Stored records
= = = = = = =

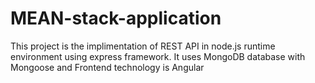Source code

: # MEAN-stack-application
This project is the implimentation of REST API in node.js runtime environment using express framework. It uses MongoDB database with Mongoose and Frontend technology is Angular
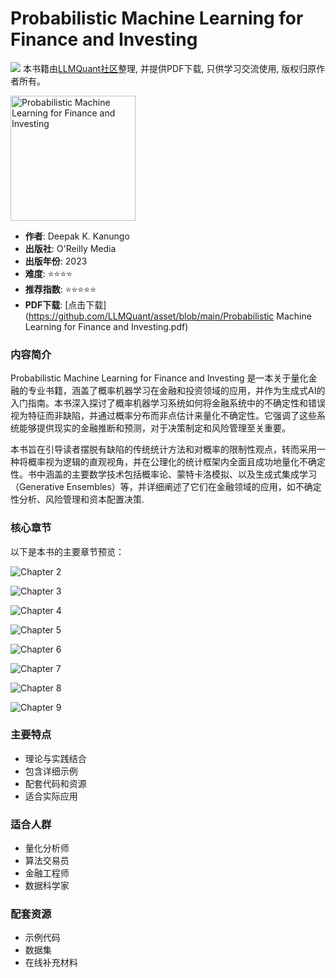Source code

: # Probabilistic Machine Learning for Finance and Investing

![](https://fastly.jsdelivr.net/gh/bucketio/img3@main/2024/09/04/1725464231869-e0b2f727-2a0f-4270-bf6c-31ddc350426a.gif)
本书籍由[LLMQuant社区](https://llmquant.com/)整理, 并提供PDF下载, 只供学习交流使用, 版权归原作者所有。

<img src="1.png" alt="Probabilistic Machine Learning for Finance and Investing" width="200"/>

- **作者**: Deepak K. Kanungo
- **出版社**: O'Reilly Media
- **出版年份**: 2023
- **难度**: ⭐⭐⭐⭐
- **推荐指数**: ⭐⭐⭐⭐⭐
- **PDF下载**: [点击下载](https://github.com/LLMQuant/asset/blob/main/Probabilistic Machine Learning for Finance and Investing.pdf)

### 内容简介

Probabilistic Machine Learning for Finance and Investing 是一本关于量化金融的专业书籍，涵盖了概率机器学习在金融和投资领域的应用，并作为生成式AI的入门指南。本书深入探讨了概率机器学习系统如何将金融系统中的不确定性和错误视为特征而非缺陷，并通过概率分布而非点估计来量化不确定性。它强调了这些系统能够提供现实的金融推断和预测，对于决策制定和风险管理至关重要。

本书旨在引导读者摆脱有缺陷的传统统计方法和对概率的限制性观点，转而采用一种将概率视为逻辑的直观视角，并在公理化的统计框架内全面且成功地量化不确定性。书中涵盖的主要数学技术包括概率论、蒙特卡洛模拟、以及生成式集成学习（Generative Ensembles）等，并详细阐述了它们在金融领域的应用，如不确定性分析、风险管理和资本配置决策.

### 核心章节

以下是本书的主要章节预览：

![Chapter 2](2.png)

![Chapter 3](3.png)

![Chapter 4](4.png)

![Chapter 5](5.png)

![Chapter 6](6.png)

![Chapter 7](7.png)

![Chapter 8](8.png)

![Chapter 9](9.png)

### 主要特点

- 理论与实践结合
- 包含详细示例
- 配套代码和资源
- 适合实际应用

### 适合人群

- 量化分析师
- 算法交易员
- 金融工程师
- 数据科学家

### 配套资源

- 示例代码
- 数据集
- 在线补充材料
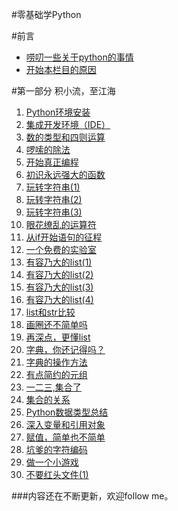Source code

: #零基础学Python

#前言

- [唠叨一些关于python的事情](./001.md)
- [开始本栏目的原因](./README.md)

#第一部分 积小流，至江海

1. [Python环境安装](./101.md)
2. [集成开发环境（IDE）](./102.md)
3. [数的类型和四则运算](./103.md)
4. [啰嗦的除法](./104.md)
5. [开始真正编程](./105.md)
6. [初识永远强大的函数](./106.md)
7. [玩转字符串(1)](./107.md)
8. [玩转字符串(2)](./108.md)
9. [玩转字符串(3)](./109.md)
10. [眼花缭乱的运算符](./110.md)
11. [从if开始语句的征程](./111.md)
12. [一个免费的实验室](./112.md)
13. [有容乃大的list(1)](./113.md)
14. [有容乃大的list(2)](./114.md)
15. [有容乃大的list(3)](./115.md)
16. [有容乃大的list(4)](./116.md)
17. [list和str比较](./117.md)
18. [画圈还不简单吗](./118.md)
19. [再深点，更懂list](./119.md)
20. [字典，你还记得吗？](./120.md)
21. [字典的操作方法](./121.md)
22. [有点简约的元组](./122.md)
23. [一二三,集合了](./123.md)
24. [集合的关系](./124.md)
25. [Python数据类型总结](./125.md)
26. [深入变量和引用对象](./126.md)
27. [赋值，简单也不简单](./127.md)
28. [坑爹的字符编码](./128.md)
29. [做一个小游戏](./129.md)
30. [不要红头文件(1)](./130.md)

###内容还在不断更新，欢迎follow me。
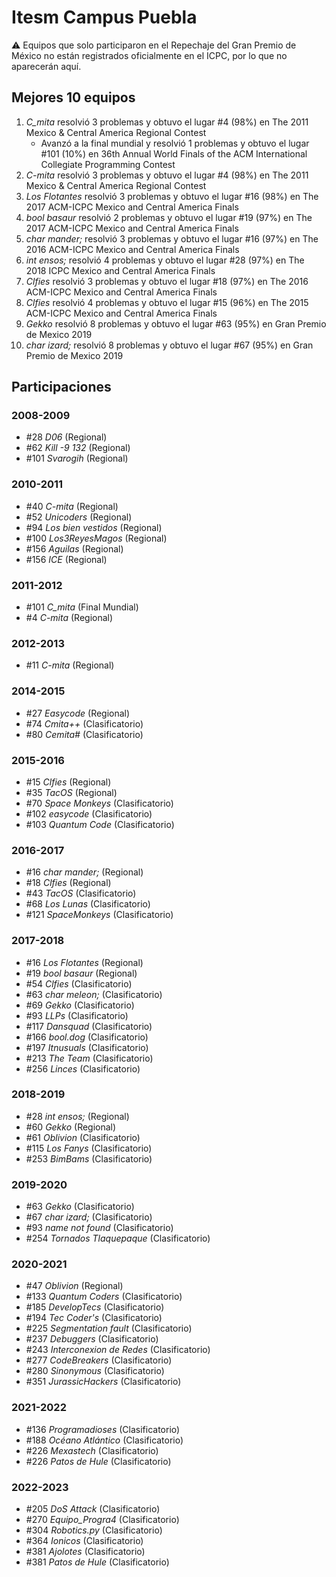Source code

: # Itesm Campus Puebla

:warning: Equipos que solo participaron en el Repechaje del Gran Premio de México no están registrados oficialmente en el ICPC, por lo que no aparecerán aquí.

## Mejores 10 equipos

1. _C_mita_ resolvió 3 problemas y obtuvo el lugar #4 (98%) en The 2011 Mexico & Central America Regional Contest
    - Avanzó a la final mundial y resolvió 1 problemas y obtuvo el lugar #101 (10%) en 36th Annual World Finals of the ACM International Collegiate Programming Contest
1. _C-mita_ resolvió 3 problemas y obtuvo el lugar #4 (98%) en The 2011 Mexico & Central America Regional Contest
1. _Los Flotantes_ resolvió 3 problemas y obtuvo el lugar #16 (98%) en The 2017 ACM-ICPC Mexico and Central America Finals
1. _bool basaur_ resolvió 2 problemas y obtuvo el lugar #19 (97%) en The 2017 ACM-ICPC Mexico and Central America Finals
1. _char mander;_ resolvió 3 problemas y obtuvo el lugar #16 (97%) en The 2016 ACM-ICPC Mexico and Central America Finals
1. _int ensos;_ resolvió 4 problemas y obtuvo el lugar #28 (97%) en The 2018 ICPC Mexico and Central America Finals
1. _Clfies_ resolvió 3 problemas y obtuvo el lugar #18 (97%) en The 2016 ACM-ICPC Mexico and Central America Finals
1. _Clfies_ resolvió 4 problemas y obtuvo el lugar #15 (96%) en The 2015 ACM-ICPC Mexico and Central America Finals
1. _Gekko_ resolvió 8 problemas y obtuvo el lugar #63 (95%) en Gran Premio de Mexico 2019
1. _char izard;_ resolvió 8 problemas y obtuvo el lugar #67 (95%) en Gran Premio de Mexico 2019

## Participaciones

### 2008-2009

- #28 _D06_ (Regional)
- #62 _Kill -9 132_ (Regional)
- #101 _Svarogih_ (Regional)

### 2010-2011

- #40 _C-mita_ (Regional)
- #52 _Unicoders_ (Regional)
- #94 _Los bien vestidos_ (Regional)
- #100 _Los3ReyesMagos_ (Regional)
- #156 _Aguilas_ (Regional)
- #156 _ICE_ (Regional)

### 2011-2012

- #101 _C_mita_ (Final Mundial)
- #4 _C-mita_ (Regional)

### 2012-2013

- #11 _C-mita_ (Regional)

### 2014-2015

- #27 _Easycode_ (Regional)
- #74 _Cmita++_ (Clasificatorio)
- #80 _Cemita#_ (Clasificatorio)

### 2015-2016

- #15 _Clfies_ (Regional)
- #35 _TacOS_ (Regional)
- #70 _Space Monkeys_ (Clasificatorio)
- #102 _easycode_ (Clasificatorio)
- #103 _Quantum Code_ (Clasificatorio)

### 2016-2017

- #16 _char mander;_ (Regional)
- #18 _Clfies_ (Regional)
- #43 _TacOS_ (Clasificatorio)
- #68 _Los Lunas_ (Clasificatorio)
- #121 _SpaceMonkeys_ (Clasificatorio)

### 2017-2018

- #16 _Los Flotantes_ (Regional)
- #19 _bool basaur_ (Regional)
- #54 _Clfies_ (Clasificatorio)
- #63 _char meleon;_ (Clasificatorio)
- #69 _Gekko_ (Clasificatorio)
- #93 _LLPs_ (Clasificatorio)
- #117 _Dansquad_ (Clasificatorio)
- #166 _bool.dog_ (Clasificatorio)
- #197 _Itnusuals_ (Clasificatorio)
- #213 _The Team_ (Clasificatorio)
- #256 _Linces_ (Clasificatorio)

### 2018-2019

- #28 _int ensos;_ (Regional)
- #60 _Gekko_ (Regional)
- #61 _Oblivion_ (Clasificatorio)
- #115 _Los Fanys_ (Clasificatorio)
- #253 _BimBams_ (Clasificatorio)

### 2019-2020

- #63 _Gekko_ (Clasificatorio)
- #67 _char izard;_ (Clasificatorio)
- #93 _name not found_ (Clasificatorio)
- #254 _Tornados Tlaquepaque_ (Clasificatorio)

### 2020-2021

- #47 _Oblivion_ (Regional)
- #133 _Quantum Coders_ (Clasificatorio)
- #185 _DevelopTecs_ (Clasificatorio)
- #194 _Tec Coder's_ (Clasificatorio)
- #225 _Segmentation fault_ (Clasificatorio)
- #237 _Debuggers_ (Clasificatorio)
- #243 _Interconexion de Redes_ (Clasificatorio)
- #277 _CodeBreakers_ (Clasificatorio)
- #280 _Sinonymous_ (Clasificatorio)
- #351 _JurassicHackers_ (Clasificatorio)

### 2021-2022

- #136 _Programadioses_ (Clasificatorio)
- #188 _Océano Atlántico_ (Clasificatorio)
- #226 _Mexastech_ (Clasificatorio)
- #226 _Patos de Hule_ (Clasificatorio)

### 2022-2023

- #205 _DoS Attack_ (Clasificatorio)
- #270 _Equipo_Progra4_ (Clasificatorio)
- #304 _Robotics.py_ (Clasificatorio)
- #364 _Ionicos_ (Clasificatorio)
- #381 _Ajolotes_ (Clasificatorio)
- #381 _Patos de Hule_ (Clasificatorio)



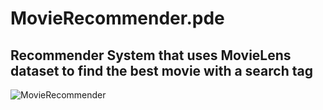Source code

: # MovieRecommender.pde
## Recommender System that uses MovieLens dataset to find the best movie with a search tag
![MovieRecommender](https://user-images.githubusercontent.com/24845911/59505783-dbdb7080-8ebf-11e9-9dfa-2d0438fa24b8.gif)
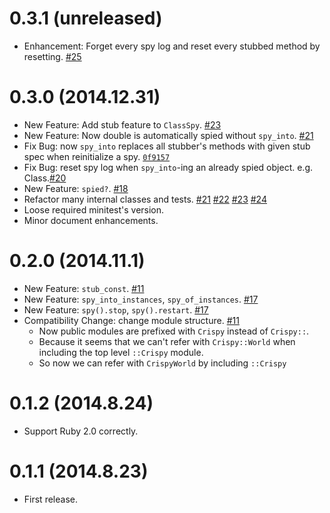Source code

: # 0.3.1 (unreleased)

- Enhancement: Forget every spy log and reset every stubbed method by resetting. [#25](https://github.com/igrep/crispy/pull/25)

# 0.3.0 (2014.12.31)

- New Feature: Add stub feature to `ClassSpy`. [#23](https://github.com/igrep/crispy/pull/23)
- New Feature: Now double is automatically spied without `spy_into`. [#21](https://github.com/igrep/crispy/pull/21)
- Fix Bug: now `spy_into` replaces all stubber's methods with given stub spec when reinitialize a spy. [`0f9157`](https://github.com/igrep/crispy/commit/0f91579decbe27e6b05bec4b779dd1c3ede24380)
- Fix Bug: reset spy log when `spy_into`-ing an already spied object. e.g. Class.[#20](https://github.com/igrep/crispy/pull/20)
- New Feature: `spied?`. [#18](https://github.com/igrep/crispy/pull/18)
- Refactor many internal classes and tests. [#21](https://github.com/igrep/crispy/pull/21) [#22](https://github.com/igrep/crispy/pull/22) [#23](https://github.com/igrep/crispy/pull/23) [#24](https://github.com/igrep/crispy/pull/24)
- Loose required minitest's version.
- Minor document enhancements.

# 0.2.0 (2014.11.1)

- New Feature: `stub_const`. [#11](https://github.com/igrep/crispy/pull/11)
- New Feature: `spy_into_instances`, `spy_of_instances`. [#17](https://github.com/igrep/crispy/pull/17)
- New Feature: `spy().stop`, `spy().restart`. [#17](https://github.com/igrep/crispy/pull/17)
- Compatibility Change: change module structure. [#11](https://github.com/igrep/crispy/pull/11)
    - Now public modules are prefixed with `Crispy` instead of `Crispy::`.
    - Because it seems that we can't refer with `Crispy::World` when including the top level `::Crispy` module.
    - So now we can refer with `CrispyWorld` by including `::Crispy`

# 0.1.2 (2014.8.24)

- Support Ruby 2.0 correctly.

# 0.1.1 (2014.8.23)

- First release.
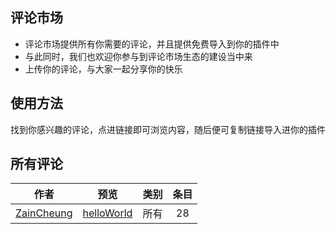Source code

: ## 评论市场

* 评论市场提供所有你需要的评论，并且提供免费导入到你的插件中
* 与此同时，我们也欢迎你参与到评论市场生态的建设当中来
* 上传你的评论，与大家一起分享你的快乐

## 使用方法

找到你感兴趣的评论，点进链接即可浏览内容，随后便可复制链接导入进你的插件

## 所有评论

|                     作者                      |                             预览                             | 类别 | 条目 |
| :-------------------------------------------: | :----------------------------------------------------------: | :--: | :--: |
| [ZainCheung](https://github.com/superBoyJack) | [helloWorld](https://github.com/superBoyJack/CSDN-helper/blob/master/market/helloWorld.md) | 所有 |  28  |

= = = = = = =

#### Assigned task:
In the data above, please extract the lines from the first one through the line with "3. [数的类型和四则运算](./103.md)", exactly, and keep pictures out.

#### Written answer:
Source code

: # MEAN-stack-application
This project is the implimentation of REST API in node.js runtime environment using express framework. It uses MongoDB database with Mongoose and Frontend technology is Angular
Source code

: # Probabilistic Machine Learning for Finance and Investing

![](https://fastly.jsdelivr.net/gh/bucketio/img3@main/2024/09/04/1725464231869-e0b2f727-2a0f-4270-bf6c-31ddc350426a.gif)
本书籍由[LLMQuant社区](https://llmquant.com/)整理, 并提供PDF下载, 只供学习交流使用, 版权归原作者所有。

<img src="1.png" alt="Probabilistic Machine Learning for Finance and Investing" width="200"/>

- **作者**: Deepak K. Kanungo
- **出版社**: O'Reilly Media
- **出版年份**: 2023
- **难度**: ⭐⭐⭐⭐
- **推荐指数**: ⭐⭐⭐⭐⭐
- **PDF下载**: [点击下载](https://github.com/LLMQuant/asset/blob/main/Probabilistic Machine Learning for Finance and Investing.pdf)

### 内容简介

Probabilistic Machine Learning for Finance and Investing 是一本关于量化金融的专业书籍，涵盖了概率机器学习在金融和投资领域的应用，并作为生成式AI的入门指南。本书深入探讨了概率机器学习系统如何将金融系统中的不确定性和错误视为特征而非缺陷，并通过概率分布而非点估计来量化不确定性。它强调了这些系统能够提供现实的金融推断和预测，对于决策制定和风险管理至关重要。

本书旨在引导读者摆脱有缺陷的传统统计方法和对概率的限制性观点，转而采用一种将概率视为逻辑的直观视角，并在公理化的统计框架内全面且成功地量化不确定性。书中涵盖的主要数学技术包括概率论、蒙特卡洛模拟、以及生成式集成学习（Generative Ensembles）等，并详细阐述了它们在金融领域的应用，如不确定性分析、风险管理和资本配置决策.

### 核心章节

以下是本书的主要章节预览：

![Chapter 2](2.png)

![Chapter 3](3.png)

![Chapter 4](4.png)

![Chapter 5](5.png)

![Chapter 6](6.png)

![Chapter 7](7.png)

![Chapter 8](8.png)

![Chapter 9](9.png)

### 主要特点

- 理论与实践结合
- 包含详细示例
- 配套代码和资源
- 适合实际应用

### 适合人群

- 量化分析师
- 算法交易员
- 金融工程师
- 数据科学家

### 配套资源

- 示例代码
- 数据集
- 在线补充材料
Source code

: #零基础学Python

#前言

- [唠叨一些关于python的事情](./001.md)
- [开始本栏目的原因](./README.md)

#第一部分 积小流，至江海

1. [Python环境安装](./101.md)
2. [集成开发环境（IDE）](./102.md)
3. [数的类型和四则运算](./103.md)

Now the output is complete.